Osprey walked down a street very similar to the ones in her own neighbourhood, except it was dead quiet – without life. There were no traders here, no smithies or bakeries or leatherworkers. There wasn't even a pub or a brothel. She arrived at something that would have been a decent house about two generations ago. Now it was so crooked and misaligned and withered, the wood so rotten and tormented, that it seemed like it would collapse should a drunken fool collide with anything load bearing. Osprey didn't want to go inside, but it wasn't because she was afraid of it collapsing. She gently climbed the outside stairs leading to the second story apartments, and entered.

She found her brother sitting in a fetal position in the corner, his head resting on his knees. In his room was a blanket, a wooden chair with two of its legs missing, and a simple wardrobe with four drawers, all empty. He hadn't noticed her.

"Tristan", she tried, not daring to expect a response.

He moved his head slowly and looked up at her. He didn't smile when he saw her – he frowned sadly and looked at her with pathetic, pleading eyes.
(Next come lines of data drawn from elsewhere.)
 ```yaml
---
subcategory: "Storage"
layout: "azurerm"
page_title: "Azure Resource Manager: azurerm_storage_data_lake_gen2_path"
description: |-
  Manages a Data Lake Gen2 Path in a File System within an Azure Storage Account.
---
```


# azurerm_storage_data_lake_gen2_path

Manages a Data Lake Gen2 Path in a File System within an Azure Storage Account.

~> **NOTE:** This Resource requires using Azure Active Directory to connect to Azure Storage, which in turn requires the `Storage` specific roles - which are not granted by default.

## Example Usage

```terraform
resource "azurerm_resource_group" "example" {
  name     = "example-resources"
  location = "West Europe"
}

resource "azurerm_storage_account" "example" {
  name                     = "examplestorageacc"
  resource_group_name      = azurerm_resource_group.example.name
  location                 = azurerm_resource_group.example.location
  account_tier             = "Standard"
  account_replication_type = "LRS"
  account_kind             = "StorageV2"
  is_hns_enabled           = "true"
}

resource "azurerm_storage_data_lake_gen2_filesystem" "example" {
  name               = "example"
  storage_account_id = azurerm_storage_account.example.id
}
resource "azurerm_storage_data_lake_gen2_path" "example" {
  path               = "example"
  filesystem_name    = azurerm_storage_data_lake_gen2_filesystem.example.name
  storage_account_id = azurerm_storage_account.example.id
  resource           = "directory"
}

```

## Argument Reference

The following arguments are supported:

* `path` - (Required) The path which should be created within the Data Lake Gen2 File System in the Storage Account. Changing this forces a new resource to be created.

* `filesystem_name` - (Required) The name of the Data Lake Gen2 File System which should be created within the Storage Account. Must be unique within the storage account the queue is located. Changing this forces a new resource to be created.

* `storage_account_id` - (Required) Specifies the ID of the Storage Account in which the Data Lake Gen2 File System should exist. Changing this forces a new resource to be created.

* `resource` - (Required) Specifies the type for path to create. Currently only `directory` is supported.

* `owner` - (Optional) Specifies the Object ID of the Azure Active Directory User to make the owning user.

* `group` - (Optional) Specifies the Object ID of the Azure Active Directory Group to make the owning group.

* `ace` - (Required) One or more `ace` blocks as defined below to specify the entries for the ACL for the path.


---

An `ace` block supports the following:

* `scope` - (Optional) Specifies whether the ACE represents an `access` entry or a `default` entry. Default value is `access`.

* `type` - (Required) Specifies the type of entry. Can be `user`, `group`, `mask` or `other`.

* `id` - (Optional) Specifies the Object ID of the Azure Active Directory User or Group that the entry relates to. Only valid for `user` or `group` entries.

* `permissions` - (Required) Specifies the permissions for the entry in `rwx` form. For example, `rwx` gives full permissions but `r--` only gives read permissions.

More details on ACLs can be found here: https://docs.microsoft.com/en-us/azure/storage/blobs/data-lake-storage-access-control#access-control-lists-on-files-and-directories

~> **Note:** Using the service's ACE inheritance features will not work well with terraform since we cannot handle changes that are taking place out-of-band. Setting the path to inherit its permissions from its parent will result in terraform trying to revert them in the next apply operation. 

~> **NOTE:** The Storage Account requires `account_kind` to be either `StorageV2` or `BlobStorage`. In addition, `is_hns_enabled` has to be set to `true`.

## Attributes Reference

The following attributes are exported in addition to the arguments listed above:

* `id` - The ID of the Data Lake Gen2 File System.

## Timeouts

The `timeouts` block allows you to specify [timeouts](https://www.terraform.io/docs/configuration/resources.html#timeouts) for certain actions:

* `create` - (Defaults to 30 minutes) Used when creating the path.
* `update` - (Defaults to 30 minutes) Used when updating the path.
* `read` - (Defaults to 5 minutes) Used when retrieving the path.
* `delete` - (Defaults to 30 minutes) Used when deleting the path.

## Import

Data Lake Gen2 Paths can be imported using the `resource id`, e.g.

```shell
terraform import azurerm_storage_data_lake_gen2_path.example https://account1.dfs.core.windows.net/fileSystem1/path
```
"Have you...", he started, his voice weak and trembling, "... Have you brought me..." He couldn't finish the sentence.

"No", replied Osprey, "I tell you every time, Tristan. I will not bring you your poison."

Tristan looked away, stared at the wall with a look of disappointment and despair. She kneeled down next to him, pausing to assess him for a moment. He was so thin, and filthy. Part of her had immense sympathy for him, her brother, and wanted more than anything to help him. The other part hated him for what he had done to himself, to their mother, to her, and knew that whatever help she could provide he would refuse, unless it was a pouch of faintly pink powder. She sat a basket filled with a sausage, tomatoes, and a loaf of bread down next to him.
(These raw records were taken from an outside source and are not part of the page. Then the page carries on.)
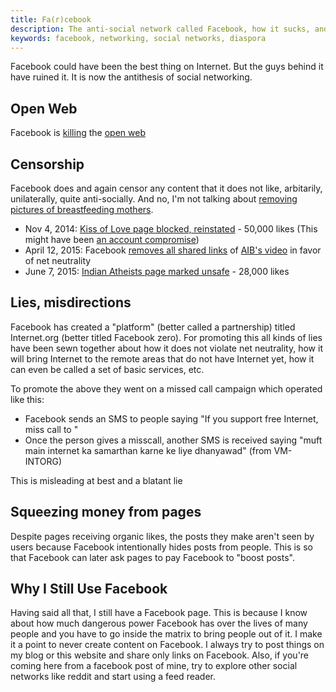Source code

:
 ```yaml
---
title: Fa(r)cebook
description: The anti-social network called Facebook, how it sucks, and why?
keywords: facebook, networking, social networks, diaspora
---
```

Facebook could have been the best thing on Internet. But the guys behind it have ruined it. It is now the antithesis of social networking.

## Open Web ##
Facebook is [killing](https://medium.com/matter/the-web-we-have-to-save-2eb1fe15a426) the [open web](/open-web/)

## Censorship ##
Facebook does and again censor any content that it does not like, arbitarily, unilaterally, quite anti-socially. And no, I'm not talking about [removing pictures of breastfeeding mothers](http://www.theguardian.com/technology/2012/feb/21/facebook-nudity-violence-censorship-guidelines).

* Nov 4, 2014: [Kiss of Love page blocked, reinstated](http://www.thehindu.com/news/national/kerala/kiss-of-love-page-blocked-reinstated/article6561544.ece) - 50,000 likes (This might have been [an account compromise](http://www.thehindu.com/news/cities/Kochi/kiss-of-love-facebook-page-accounts-hacked/article6560728.ece))
* April 12, 2015: Facebook [removes all shared links](https://twitter.com/nixxin/status/587168394354360320) of [AIB's video](https://www.youtube.com/watch?v=mfY1NKrzqi0) in favor of net neutrality
* June 7, 2015: [Indian Atheists page marked unsafe](http://www.thehindu.com/news/cities/chennai/facebook-clips-wings-of-indian-atheists-page/article7290533.ece) - 28,000 likes

## Lies, misdirections ##
Facebook has created a "platform" (better called a partnership) titled Internet.org (better titled Facebook zero). For promoting this all kinds of lies have been sewn together about how it does not violate net neutrality, how it will bring Internet to the remote areas that do not have Internet yet, how it can even be called a set of basic services, etc.

To promote the above they went on a missed call campaign which operated like this:

* Facebook sends an SMS to people saying "If you support free Internet, miss call to <number>"
* Once the person gives a misscall, another SMS is received saying "muft main internet ka samarthan karne ke liye dhanyawad" (from VM-INTORG)

This is misleading at best and a blatant lie

## Squeezing money from pages ##
Despite pages receiving organic likes, the posts they make aren't seen by users because Facebook intentionally hides posts from people. This is so that Facebook can later ask pages to pay Facebook to "boost posts".

## Why I Still Use Facebook ##
Having said all that, I still have a Facebook page. This is because I know about how much dangerous power Facebook has over the lives of many people and you have to go inside the matrix to bring people out of it. I make it a point to never create content on Facebook. I always try to post things on my blog or this website and share only links on Facebook. Also, if you're coming here from a facebook post of mine, try to explore other social networks like reddit and start using a feed reader.
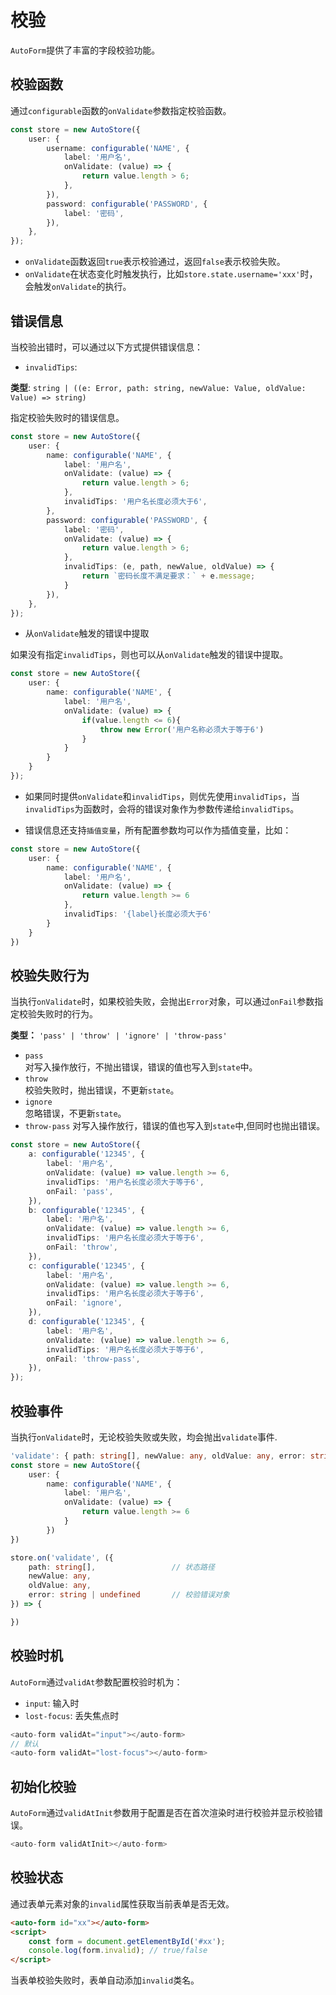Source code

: # 校验

`AutoForm`提供了丰富的字段校验功能。

## 校验函数

通过`configurable`函数的`onValidate`参数指定校验函数。

```ts {5-7}
const store = new AutoStore({
    user: {
        username: configurable('NAME', {
            label: '用户名',
            onValidate: (value) => {
                return value.length > 6;
            },
        }),
        password: configurable('PASSWORD', {
            label: '密码',
        }),
    },
});
```

-   `onValidate`函数返回`true`表示校验通过，返回`false`表示校验失败。
-   `onValidate`在状态变化时触发执行，比如`store.state.username='xxx'`时，会触发`onValidate`的执行。

## 错误信息

当校验出错时，可以通过以下方式提供错误信息：

-   `invalidTips`:

**类型**: `string | ((e: Error, path: string, newValue: Value, oldValue: Value) => string)`

指定校验失败时的错误信息。

```ts {8,15-17}
const store = new AutoStore({
    user: {
        name: configurable('NAME', {
            label: '用户名',
            onValidate: (value) => {
                return value.length > 6;
            },
            invalidTips: '用户名长度必须大于6',
        },
        password: configurable('PASSWORD', {
            label: '密码',
            onValidate: (value) => {
                return value.length > 6;
            },
            invalidTips: (e, path, newValue, oldValue) => {
                return `密码长度不满足要求：` + e.message;
            }
        }),
    },
});
```

-   从`onValidate`触发的错误中提取

如果没有指定`invalidTips`，则也可以从`onValidate`触发的错误中提取。

```ts {7}
const store = new AutoStore({
    user: {
        name: configurable('NAME', {
            label: '用户名',
            onValidate: (value) => {
                if(value.length <= 6){
                    throw new Error('用户名称必须大于等于6')
                }
            }
        }
    }
});
```

-   如果同时提供`onValidate`和`invalidTips`，则优先使用`invalidTips`，当`invalidTips`为函数时，会将的错误对象作为参数传递给`invalidTips`。

-   错误信息还支持`插值变量`，所有配置参数均可以作为插值变量，比如：

```ts {8}
const store = new AutoStore({
    user: {
        name: configurable('NAME', {
            label: '用户名',
            onValidate: (value) => {
                return value.length >= 6
            },
            invalidTips: '{label}长度必须大于6'
        }
    }
})
```

## 校验失败行为

当执行`onValidate`时，如果校验失败，会抛出`Error`对象，可以通过`onFail`参数指定校验失败时的行为。

**类型：** `'pass' | 'throw' | 'ignore' | 'throw-pass'`

-   `pass`  
    对写入操作放行，不抛出错误，错误的值也写入到`state`中。
-   `throw`  
    校验失败时，抛出错误，不更新`state`。
-   `ignore`  
    忽略错误，不更新`state`。
-   `throw-pass`
    对写入操作放行，错误的值也写入到`state`中,但同时也抛出错误。

```ts {6,12,18,24}
const store = new AutoStore({
    a: configurable('12345', {
        label: '用户名',
        onValidate: (value) => value.length >= 6,
        invalidTips: '用户名长度必须大于等于6',
        onFail: 'pass',
    }),
    b: configurable('12345', {
        label: '用户名',
        onValidate: (value) => value.length >= 6,
        invalidTips: '用户名长度必须大于等于6',
        onFail: 'throw',
    }),
    c: configurable('12345', {
        label: '用户名',
        onValidate: (value) => value.length >= 6,
        invalidTips: '用户名长度必须大于等于6',
        onFail: 'ignore',
    }),
    d: configurable('12345', {
        label: '用户名',
        onValidate: (value) => value.length >= 6,
        invalidTips: '用户名长度必须大于等于6',
        onFail: 'throw-pass',
    }),
});
```

<demo html="autoform/field/valid-fail.html"/>

## 校验事件

当执行`onValidate`时，无论校验失败或失败，均会抛出`validate`事件.

```ts
'validate': { path: string[], newValue: any, oldValue: any, error: string | undefined }
const store = new AutoStore({
    user: {
        name: configurable('NAME', {
            label: '用户名',
            onValidate: (value) => {
                return value.length >= 6
            }
        })
})

store.on('validate', ({
    path: string[],                 // 状态路径
    newValue: any,
    oldValue: any,
    error: string | undefined       // 校验错误对象
}) => {

})

```

## 校验时机

`AutoForm`通过`validAt`参数配置校验时机为：

-   `input`: 输入时
-   `lost-focus`: 丢失焦点时

```ts
<auto-form validAt="input"></auto-form>
// 默认
<auto-form validAt="lost-focus"></auto-form>
```

## 初始化校验

`AutoForm`通过`validAtInit`参数用于配置是否在首次渲染时进行校验并显示校验错误。

```ts
<auto-form validAtInit></auto-form>
```

## 校验状态

通过表单元素对象的`invalid`属性获取当前表单是否无效。

```html
<auto-form id="xx"></auto-form>
<script>
    const form = document.getElementById('#xx');
    console.log(form.invalid); // true/false
</script>
```

当表单校验失败时，表单自动添加`invalid`类名。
"Please, Tristan. Eat it before it rots this time. I beg of you"

Tristan still stared at the wall, motionless. She caught herself being almost impressed he had kept his head up for so long. She got up slowly. Tending to their mother was bad enough, but the state her brother was in was so horrible she had seriously considered never coming back, and she did so again.
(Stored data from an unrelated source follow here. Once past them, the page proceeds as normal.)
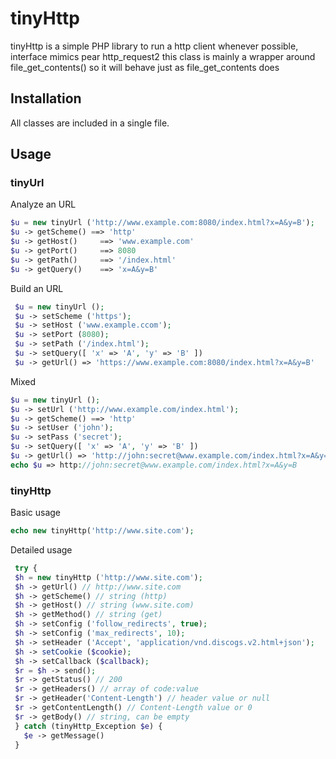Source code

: # tinyHttp

tinyHttp is a simple PHP library to run a http client
whenever possible, interface mimics pear http_request2
this class is mainly a wrapper around file_get_contents() so it will behave just as file_get_contents does

## Installation

All classes are included in a single file.

## Usage

### tinyUrl

Analyze an URL
```php
$u = new tinyUrl ('http://www.example.com:8080/index.html?x=A&y=B');
$u -> getScheme() ==> 'http'
$u -> getHost()     ==> 'www.example.com'
$u -> getPort()     ==> 8080
$u -> getPath()     ==> '/index.html'
$u -> getQuery()    ==> 'x=A&y=B'
```

Build an URL
```php
 $u = new tinyUrl ();
 $u -> setScheme ('https');
 $u -> setHost ('www.example.ccom');
 $u -> setPort (8080);
 $u -> setPath ('/index.html');
 $u -> setQuery([ 'x' => 'A', 'y' => 'B' ])
 $u -> getUrl() => 'https://www.example.com:8080/index.html?x=A&y=B'
```

Mixed
```php
$u = new tinyUrl ();
$u -> setUrl ('http://www.example.com/index.html');
$u -> getScheme() ==> 'http'
$u -> setUser ('john');
$u -> setPass ('secret');
$u -> setQuery([ 'x' => 'A', 'y' => 'B' ])
$u -> getUrl() => 'http://john:secret@www.example.com/index.html?x=A&y=B'
echo $u => http://john:secret@www.example.com/index.html?x=A&y=B
```

### tinyHttp

Basic usage
```php
echo new tinyHttp('http://www.site.com');
 ```
 
 Detailed usage
```php
 try {
 $h = new tinyHttp ('http://www.site.com');
 $h -> getUrl() // http://www.site.com
 $h -> getScheme() // string (http)
 $h -> getHost() // string (www.site.com)
 $h -> getMethod() // string (get)
 $h -> setConfig ('follow_redirects', true);
 $h -> setConfig ('max_redirects', 10);
 $h -> setHeader ('Accept', 'application/vnd.discogs.v2.html+json');
 $h -> setCookie ($cookie);
 $h -> setCallback ($callback);
 $r = $h -> send();
 $r -> getStatus() // 200
 $r -> getHeaders() // array of code:value
 $r -> getHeader('Content-Length') // header value or null
 $r -> getContentLength() // Content-Length value or 0
 $r -> getBody() // string, can be empty
 } catch (tinyHttp_Exception $e) {
   $e -> getMessage()
 }
 ```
On her way back to her own lodgings, she couldn't help thinking about her mother and brother yet again, tiring though it was. Tristan had left home years ago to seek fortune in other parts of Ymra. Their father had already died in a drunken stupor at the pub at that point, and Osprey and her mother had been left to fend for themselves. Tristan sent letters home from various regions of Ymra from time to time, but success eluded him. When he finally came home, he had less than he had left with, apart from a strong addiction to the pink powder sometimes called cherrydust. He wouldn't meet with his mother, and made Osprey promise that she wouldn't tell their mother of the fate that had befallen him. The first few years he maintained presence of mind enough to keep sending letters, telling his mother that he was fine somewhere else. Eventually he became so debilitated by the drugs that the letters stopped.

Every day their mother asked for him, and Osprey always told her that he was probably fine, and that surely there would be another letter soon. And she would have felt even worse about it if it wasn't for the fact that their poor mother had no hope of remembering a conversation from one day to the next, so every time Osprey promised a letter, it would genuinely comfort the old woman.

Osprey walked through the darkening streets and longed to be on the rooftops. She simply could not wait to don her mercenary gear, meet up with her companion animal and young apprentice and see if there were jobs to be done this night. And if there weren't, she would simply enjoy the height, explore, practice new routes. At least she would be removed from the miserable conditions of the ground level.